Le BRAL ambitionne d’ouvrir les processus décisionnels à ses habitants et habitantes. Nous voulons démonter le mythe des choix techniques soi-disant rationnels. Le concept TINA, « there is no alternative », n’est qu’un rideau de fumée. Il obstrue souvent la vue sur l’éventail des solutions possibles en cas de problème. Les gouvernements, les collèges des échevins et échevines, les experts professionnels et les personnes qui exercent le pouvoir au sein du monde de l’entreprise veulent à toute force nous faire croire que leur solution est l’unique issue raisonnable, comme si une sorte de loi naturelle était en jeu. Alors que tout un processus politique précède leur choix. C’est la raison pour laquelle nous privilégions TAMARA : « there are many alternatives ready and available. » D’autres rapports de force engendrent d’autres choix. Une démocratie saine fait toute la transparence sur ces processus (décisionnels) politiques et permet à un maximum de personnes d’y participer. En toutes circonstances. Lors des études concernant les problèmes, de la réalisation des plans, de leur mise en œuvre, etc.

Une démocratie participative de ce type suppose naturellement que les pouvoirs publics jouent un autre rôle. Ils doivent encourager la participation et ne pas se cramponner aux commandes. Ils doivent laisser et offrir une certaine latitude. Ils doivent faire preuve de l’ouverture nécessaire pour les idées qui émanent de la base, sans sombrer dans le populisme. Mais notre but n’est pas pour autant de déshabiller les autorités, comme un roi nu, une machine administrative sans vision. Au contraire, nous pensons qu’il y a un avenir pour une administration urbaine qui ose mettre en avant une stratégie durable dans une concertation ouverte avec ses citoyennes et citoyens. Ce qui compte, c’est de mettre les bonnes idées au centre du débat et de viser le long terme.

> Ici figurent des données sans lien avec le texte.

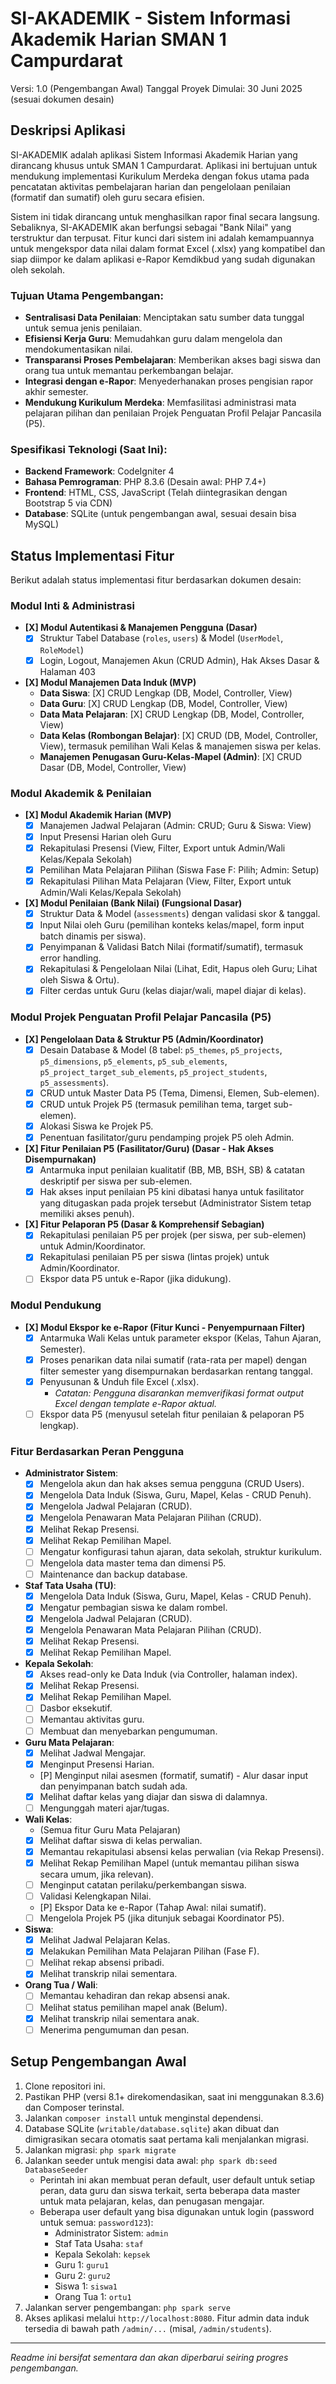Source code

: # SI-AKADEMIK - Sistem Informasi Akademik Harian SMAN 1 Campurdarat

Versi: 1.0 (Pengembangan Awal)
Tanggal Proyek Dimulai: 30 Juni 2025 (sesuai dokumen desain)

## Deskripsi Aplikasi

SI-AKADEMIK adalah aplikasi Sistem Informasi Akademik Harian yang dirancang khusus untuk SMAN 1 Campurdarat. Aplikasi ini bertujuan untuk mendukung implementasi Kurikulum Merdeka dengan fokus utama pada pencatatan aktivitas pembelajaran harian dan pengelolaan penilaian (formatif dan sumatif) oleh guru secara efisien.

Sistem ini tidak dirancang untuk menghasilkan rapor final secara langsung. Sebaliknya, SI-AKADEMIK akan berfungsi sebagai "Bank Nilai" yang terstruktur dan terpusat. Fitur kunci dari sistem ini adalah kemampuannya untuk mengekspor data nilai dalam format Excel (.xlsx) yang kompatibel dan siap diimpor ke dalam aplikasi e-Rapor Kemdikbud yang sudah digunakan oleh sekolah.

### Tujuan Utama Pengembangan:
*   **Sentralisasi Data Penilaian**: Menciptakan satu sumber data tunggal untuk semua jenis penilaian.
*   **Efisiensi Kerja Guru**: Memudahkan guru dalam mengelola dan mendokumentasikan nilai.
*   **Transparansi Proses Pembelajaran**: Memberikan akses bagi siswa dan orang tua untuk memantau perkembangan belajar.
*   **Integrasi dengan e-Rapor**: Menyederhanakan proses pengisian rapor akhir semester.
*   **Mendukung Kurikulum Merdeka**: Memfasilitasi administrasi mata pelajaran pilihan dan penilaian Projek Penguatan Profil Pelajar Pancasila (P5).

### Spesifikasi Teknologi (Saat Ini):
*   **Backend Framework**: CodeIgniter 4
*   **Bahasa Pemrograman**: PHP 8.3.6 (Desain awal: PHP 7.4+)
*   **Frontend**: HTML, CSS, JavaScript (Telah diintegrasikan dengan Bootstrap 5 via CDN)
*   **Database**: SQLite (untuk pengembangan awal, sesuai desain bisa MySQL)

## Status Implementasi Fitur

Berikut adalah status implementasi fitur berdasarkan dokumen desain:

### Modul Inti & Administrasi

*   **[X] Modul Autentikasi & Manajemen Pengguna (Dasar)**
    *   [X] Struktur Tabel Database (`roles`, `users`) & Model (`UserModel`, `RoleModel`)
    *   [X] Login, Logout, Manajemen Akun (CRUD Admin), Hak Akses Dasar & Halaman 403
*   **[X] Modul Manajemen Data Induk (MVP)**
    *   **Data Siswa**: [X] CRUD Lengkap (DB, Model, Controller, View)
    *   **Data Guru**: [X] CRUD Lengkap (DB, Model, Controller, View)
    *   **Data Mata Pelajaran**: [X] CRUD Lengkap (DB, Model, Controller, View)
    *   **Data Kelas (Rombongan Belajar)**: [X] CRUD (DB, Model, Controller, View), termasuk pemilihan Wali Kelas & manajemen siswa per kelas.
    *   **Manajemen Penugasan Guru-Kelas-Mapel (Admin)**: [X] CRUD Dasar (DB, Model, Controller, View)

### Modul Akademik & Penilaian

*   **[X] Modul Akademik Harian (MVP)**
    *   [X] Manajemen Jadwal Pelajaran (Admin: CRUD; Guru & Siswa: View)
    *   [X] Input Presensi Harian oleh Guru
    *   [X] Rekapitulasi Presensi (View, Filter, Export untuk Admin/Wali Kelas/Kepala Sekolah)
    *   [X] Pemilihan Mata Pelajaran Pilihan (Siswa Fase F: Pilih; Admin: Setup)
    *   [X] Rekapitulasi Pilihan Mata Pelajaran (View, Filter, Export untuk Admin/Wali Kelas/Kepala Sekolah)
*   **[X] Modul Penilaian (Bank Nilai) (Fungsional Dasar)**
    *   [X] Struktur Data & Model (`assessments`) dengan validasi skor & tanggal.
    *   [X] Input Nilai oleh Guru (pemilihan konteks kelas/mapel, form input batch dinamis per siswa).
    *   [X] Penyimpanan & Validasi Batch Nilai (formatif/sumatif), termasuk error handling.
    *   [X] Rekapitulasi & Pengelolaan Nilai (Lihat, Edit, Hapus oleh Guru; Lihat oleh Siswa & Ortu).
    *   [X] Filter cerdas untuk Guru (kelas diajar/wali, mapel diajar di kelas).

### Modul Projek Penguatan Profil Pelajar Pancasila (P5)

*   **[X] Pengelolaan Data & Struktur P5 (Admin/Koordinator)**
    *   [X] Desain Database & Model (8 tabel: `p5_themes`, `p5_projects`, `p5_dimensions`, `p5_elements`, `p5_sub_elements`, `p5_project_target_sub_elements`, `p5_project_students`, `p5_assessments`).
    *   [X] CRUD untuk Master Data P5 (Tema, Dimensi, Elemen, Sub-elemen).
    *   [X] CRUD untuk Projek P5 (termasuk pemilihan tema, target sub-elemen).
    *   [X] Alokasi Siswa ke Projek P5.
    *   [X] Penentuan fasilitator/guru pendamping projek P5 oleh Admin.
*   **[X] Fitur Penilaian P5 (Fasilitator/Guru) (Dasar - Hak Akses Disempurnakan)**
    *   [X] Antarmuka input penilaian kualitatif (BB, MB, BSH, SB) & catatan deskriptif per siswa per sub-elemen.
    *   [X] Hak akses input penilaian P5 kini dibatasi hanya untuk fasilitator yang ditugaskan pada projek tersebut (Administrator Sistem tetap memiliki akses penuh).
*   **[X] Fitur Pelaporan P5 (Dasar & Komprehensif Sebagian)**
    *   [X] Rekapitulasi penilaian P5 per projek (per siswa, per sub-elemen) untuk Admin/Koordinator.
    *   [X] Rekapitulasi penilaian P5 per siswa (lintas projek) untuk Admin/Koordinator.
    *   [ ] Ekspor data P5 untuk e-Rapor (jika didukung).

### Modul Pendukung

*   **[X] Modul Ekspor ke e-Rapor (Fitur Kunci - Penyempurnaan Filter)**
    *   [X] Antarmuka Wali Kelas untuk parameter ekspor (Kelas, Tahun Ajaran, Semester).
    *   [X] Proses penarikan data nilai sumatif (rata-rata per mapel) dengan filter semester yang disempurnakan berdasarkan rentang tanggal.
    *   [X] Penyusunan & Unduh file Excel (.xlsx).
        *   *Catatan: Pengguna disarankan memverifikasi format output Excel dengan template e-Rapor aktual.*
    *   [ ] Ekspor data P5 (menyusul setelah fitur penilaian & pelaporan P5 lengkap).

### Fitur Berdasarkan Peran Pengguna
*   **Administrator Sistem**:
    *   [X] Mengelola akun dan hak akses semua pengguna (CRUD Users).
    *   [X] Mengelola Data Induk (Siswa, Guru, Mapel, Kelas - CRUD Penuh).
    *   [X] Mengelola Jadwal Pelajaran (CRUD).
    *   [X] Mengelola Penawaran Mata Pelajaran Pilihan (CRUD).
    *   [X] Melihat Rekap Presensi.
    *   [X] Melihat Rekap Pemilihan Mapel.
    *   [ ] Mengatur konfigurasi tahun ajaran, data sekolah, struktur kurikulum.
    *   [ ] Mengelola data master tema dan dimensi P5.
    *   [ ] Maintenance dan backup database.
*   **Staf Tata Usaha (TU)**:
    *   [X] Mengelola Data Induk (Siswa, Guru, Mapel, Kelas - CRUD Penuh).
    *   [X] Mengatur pembagian siswa ke dalam rombel.
    *   [X] Mengelola Jadwal Pelajaran (CRUD).
    *   [X] Mengelola Penawaran Mata Pelajaran Pilihan (CRUD).
    *   [X] Melihat Rekap Presensi.
    *   [X] Melihat Rekap Pemilihan Mapel.
*   **Kepala Sekolah**:
    *   [X] Akses read-only ke Data Induk (via Controller, halaman index).
    *   [X] Melihat Rekap Presensi.
    *   [X] Melihat Rekap Pemilihan Mapel.
    *   [ ] Dasbor eksekutif.
    *   [ ] Memantau aktivitas guru.
    *   [ ] Membuat dan menyebarkan pengumuman.
*   **Guru Mata Pelajaran**:
    *   [X] Melihat Jadwal Mengajar.
    *   [X] Menginput Presensi Harian.
    *   [P] Menginput nilai asesmen (formatif, sumatif) - Alur dasar input dan penyimpanan batch sudah ada.
    *   [X] Melihat daftar kelas yang diajar dan siswa di dalamnya.
    *   [ ] Mengunggah materi ajar/tugas.
*   **Wali Kelas**:
    *   (Semua fitur Guru Mata Pelajaran)
    *   [X] Melihat daftar siswa di kelas perwalian.
    *   [X] Memantau rekapitulasi absensi kelas perwalian (via Rekap Presensi).
    *   [X] Melihat Rekap Pemilihan Mapel (untuk memantau pilihan siswa secara umum, jika relevan).
    *   [ ] Menginput catatan perilaku/perkembangan siswa.
    *   [ ] Validasi Kelengkapan Nilai.
    *   [P] Ekspor Data ke e-Rapor (Tahap Awal: nilai sumatif).
    *   [ ] Mengelola Projek P5 (jika ditunjuk sebagai Koordinator P5).
*   **Siswa**:
    *   [X] Melihat Jadwal Pelajaran Kelas.
    *   [X] Melakukan Pemilihan Mata Pelajaran Pilihan (Fase F).
    *   [ ] Melihat rekap absensi pribadi.
    *   [X] Melihat transkrip nilai sementara.
*   **Orang Tua / Wali**:
    *   [ ] Memantau kehadiran dan rekap absensi anak.
    *   [ ] Melihat status pemilihan mapel anak (Belum).
    *   [X] Melihat transkrip nilai sementara anak.
    *   [ ] Menerima pengumuman dan pesan.

## Setup Pengembangan Awal

1.  Clone repositori ini.
2.  Pastikan PHP (versi 8.1+ direkomendasikan, saat ini menggunakan 8.3.6) dan Composer terinstal.
3.  Jalankan `composer install` untuk menginstal dependensi.
4.  Database SQLite (`writable/database.sqlite`) akan dibuat dan dimigrasikan secara otomatis saat pertama kali menjalankan migrasi.
5.  Jalankan migrasi: `php spark migrate`
6.  Jalankan seeder untuk mengisi data awal: `php spark db:seed DatabaseSeeder`
    *   Perintah ini akan membuat peran default, user default untuk setiap peran, data guru dan siswa terkait, serta beberapa data master untuk mata pelajaran, kelas, dan penugasan mengajar.
    *   Beberapa user default yang bisa digunakan untuk login (password untuk semua: `password123`):
        *   Administrator Sistem: `admin`
        *   Staf Tata Usaha: `staf`
        *   Kepala Sekolah: `kepsek`
        *   Guru 1: `guru1`
        *   Guru 2: `guru2`
        *   Siswa 1: `siswa1`
        *   Orang Tua 1: `ortu1`
7.  Jalankan server pengembangan: `php spark serve`
8.  Akses aplikasi melalui `http://localhost:8080`. Fitur admin data induk tersedia di bawah path `/admin/...` (misal, `/admin/students`).

---
*Readme ini bersifat sementara dan akan diperbarui seiring progres pengembangan.*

APPUI ET INVESTISSEMENT POUR LES INITIATIVES BOTTOM UP

Les pouvoirs publics ont choisi de faciliter l’entrepreneuriat sur le libre marché, dans l’idée qu’il crée de la prospérité par des moyens qui ne sont pas à sa portée, ils peuvent donc tout aussi bien faire appel à l’esprit d’entreprise et à la créativité de la société civile et des collectifs citoyens pour rénover les quartiers. Les initiatives qui viennent de la base peuvent faire émerger des idées créatives et une assise politique qui nourrissent le processus de planification et l’aident à évoluer.

Les pouvoirs publics ne doivent pas craindre le rôle politisant qui découle de la mobilisation citoyenne, mais au contraire s’en servir pour parvenir à une entente. Ces groupes fournissent une contribution constructive aux processus politiques. Ils pointent les contradictions, favorisent l’activation citoyenne et collectent des points de vue qui conduisent à de meilleures mesures politiques.

Par ailleurs, une ville doit oser tenter des expériences. Il s’avère souvent judicieux de favoriser des interventions temporaires et de leur donner un statut de test dans les projets qui concernent l’espace public alors que le processus de planification est toujours en cours. Ces interventions permettent en effet de constater dans la pratique et sans délai l’impact d’une idée avant que le plan reçoive sa forme définitive. Une vaste participation s’impose également dans l’évaluation du test, notamment le choix préalable de ses critères.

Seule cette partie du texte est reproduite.